• _TASK TO CARRY OUT_
Would you write out, exactly as they stand, all lines from the one containing "脚手架在打包整体的开发项目时" through the end of the listing below, and only those?

• _INPUT RECORDS_

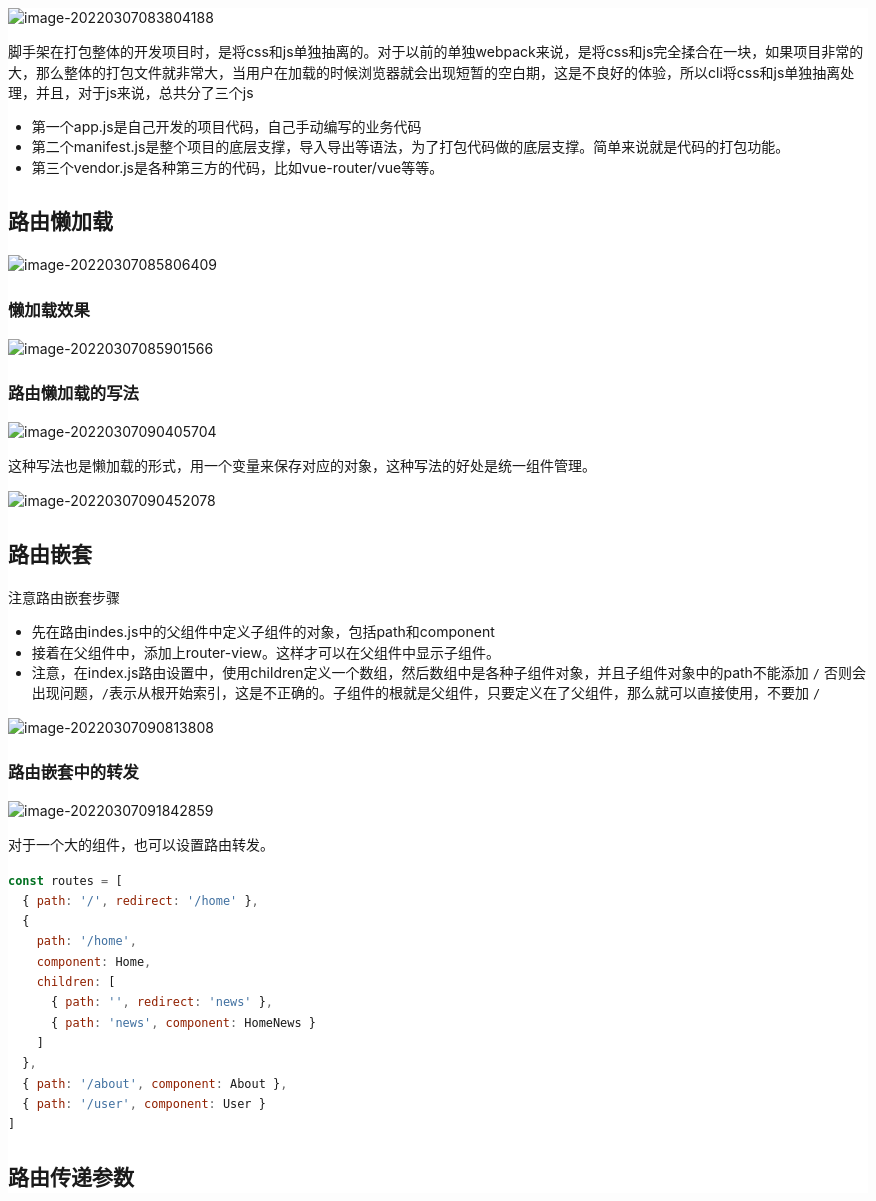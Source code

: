 ![image-20220307083804188](Vue%E7%AC%94%E8%AE%B0.assets/image-20220307083804188.png)

脚手架在打包整体的开发项目时，是将css和js单独抽离的。对于以前的单独webpack来说，是将css和js完全揉合在一块，如果项目非常的大，那么整体的打包文件就非常大，当用户在加载的时候浏览器就会出现短暂的空白期，这是不良好的体验，所以cli将css和js单独抽离处理，并且，对于js来说，总共分了三个js

- 第一个app.js是自己开发的项目代码，自己手动编写的业务代码
- 第二个manifest.js是整个项目的底层支撑，导入导出等语法，为了打包代码做的底层支撑。简单来说就是代码的打包功能。
- 第三个vendor.js是各种第三方的代码，比如vue-router/vue等等。

## 路由懒加载

![image-20220307085806409](Vue%E7%AC%94%E8%AE%B0.assets/image-20220307085806409.png)

### 懒加载效果

![image-20220307085901566](Vue%E7%AC%94%E8%AE%B0.assets/image-20220307085901566.png)

### 路由懒加载的写法

![image-20220307090405704](Vue%E7%AC%94%E8%AE%B0.assets/image-20220307090405704.png)

这种写法也是懒加载的形式，用一个变量来保存对应的对象，这种写法的好处是统一组件管理。

![image-20220307090452078](Vue%E7%AC%94%E8%AE%B0.assets/image-20220307090452078.png)

## 路由嵌套

注意路由嵌套步骤

- 先在路由indes.js中的父组件中定义子组件的对象，包括path和component
- 接着在父组件中，添加上router-view。这样才可以在父组件中显示子组件。
- 注意，在index.js路由设置中，使用children定义一个数组，然后数组中是各种子组件对象，并且子组件对象中的path不能添加 `/` 否则会出现问题，`/`表示从根开始索引，这是不正确的。子组件的根就是父组件，只要定义在了父组件，那么就可以直接使用，不要加 `/`

![image-20220307090813808](Vue%E7%AC%94%E8%AE%B0.assets/image-20220307090813808.png)

### 路由嵌套中的转发

![image-20220307091842859](Vue%E7%AC%94%E8%AE%B0.assets/image-20220307091842859.png)

对于一个大的组件，也可以设置路由转发。
```javascript
const routes = [
  { path: '/', redirect: '/home' },
  { 
    path: '/home', 
    component: Home,
    children: [
      { path: '', redirect: 'news' },
      { path: 'news', component: HomeNews }
    ]
  },
  { path: '/about', component: About },
  { path: '/user', component: User }
]
```
## 路由传递参数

• _RESPONSE BELOW_
脚手架在打包整体的开发项目时，是将css和js单独抽离的。对于以前的单独webpack来说，是将css和js完全揉合在一块，如果项目非常的大，那么整体的打包文件就非常大，当用户在加载的时候浏览器就会出现短暂的空白期，这是不良好的体验，所以cli将css和js单独抽离处理，并且，对于js来说，总共分了三个js

- 第一个app.js是自己开发的项目代码，自己手动编写的业务代码
- 第二个manifest.js是整个项目的底层支撑，导入导出等语法，为了打包代码做的底层支撑。简单来说就是代码的打包功能。
- 第三个vendor.js是各种第三方的代码，比如vue-router/vue等等。

## 路由懒加载

![image-20220307085806409](Vue%E7%AC%94%E8%AE%B0.assets/image-20220307085806409.png)

### 懒加载效果

![image-20220307085901566](Vue%E7%AC%94%E8%AE%B0.assets/image-20220307085901566.png)

### 路由懒加载的写法

![image-20220307090405704](Vue%E7%AC%94%E8%AE%B0.assets/image-20220307090405704.png)

这种写法也是懒加载的形式，用一个变量来保存对应的对象，这种写法的好处是统一组件管理。

![image-20220307090452078](Vue%E7%AC%94%E8%AE%B0.assets/image-20220307090452078.png)

## 路由嵌套

注意路由嵌套步骤

- 先在路由indes.js中的父组件中定义子组件的对象，包括path和component
- 接着在父组件中，添加上router-view。这样才可以在父组件中显示子组件。
- 注意，在index.js路由设置中，使用children定义一个数组，然后数组中是各种子组件对象，并且子组件对象中的path不能添加 `/` 否则会出现问题，`/`表示从根开始索引，这是不正确的。子组件的根就是父组件，只要定义在了父组件，那么就可以直接使用，不要加 `/`

![image-20220307090813808](Vue%E7%AC%94%E8%AE%B0.assets/image-20220307090813808.png)

### 路由嵌套中的转发

![image-20220307091842859](Vue%E7%AC%94%E8%AE%B0.assets/image-20220307091842859.png)

对于一个大的组件，也可以设置路由转发。
```javascript
const routes = [
  { path: '/', redirect: '/home' },
  { 
    path: '/home', 
    component: Home,
    children: [
      { path: '', redirect: 'news' },
      { path: 'news', component: HomeNews }
    ]
  },
  { path: '/about', component: About },
  { path: '/user', component: User }
]
```
## 路由传递参数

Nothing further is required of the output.